> Assignment
Search the listing below for "comments". Copy each matching line.
====== Input ======
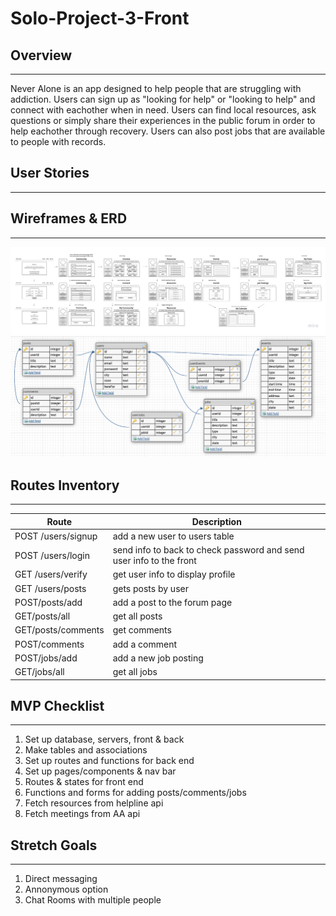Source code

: # Solo-Project-3-Front

## Overview

---

Never Alone is an app designed to help people that are struggling with addiction. Users can sign up as "looking for help" or "looking to help" and connect with eachother when in need. Users can find local resources, ask questions or simply share their experiences in the public forum in order to help eachother through recovery. Users can also post jobs that are available to people with records.

## User Stories

---



 


## Wireframes & ERD

---

![Wireframe](./NeverAlone-Wireframe.jpg)
![ERD](./ERD.png)





## Routes Inventory

---

| Route       | Description |
| ----------- | ----------- |
| POST /users/signup | add a new user to users table |
| POST /users/login  | send info to back to check password and send user info to the front |
| GET /users/verify | get user info to display profile | 
| GET /users/posts  | gets posts by user               |
| POST/posts/add        | add a post to the forum page |
| GET/posts/all         | get all posts                |
| GET/posts/comments    | get comments                 |
| POST/comments         | add a comment                |
| POST/jobs/add         | add a new job posting        |
| GET/jobs/all          | get all jobs                 |





## MVP Checklist

---

1. Set up database, servers, front & back
2. Make tables and associations
3. Set up routes and functions for back end
4. Set up pages/components & nav bar
5. Routes & states for front end
5. Functions and forms for adding posts/comments/jobs
6. Fetch resources from helpline api 
7. Fetch meetings from AA api



## Stretch Goals

---

1. Direct messaging
2. Annonymous option
3. Chat Rooms with multiple people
======
> Result of the task
| GET/posts/comments    | get comments                 |
| POST/comments         | add a comment                |
5. Functions and forms for adding posts/comments/jobs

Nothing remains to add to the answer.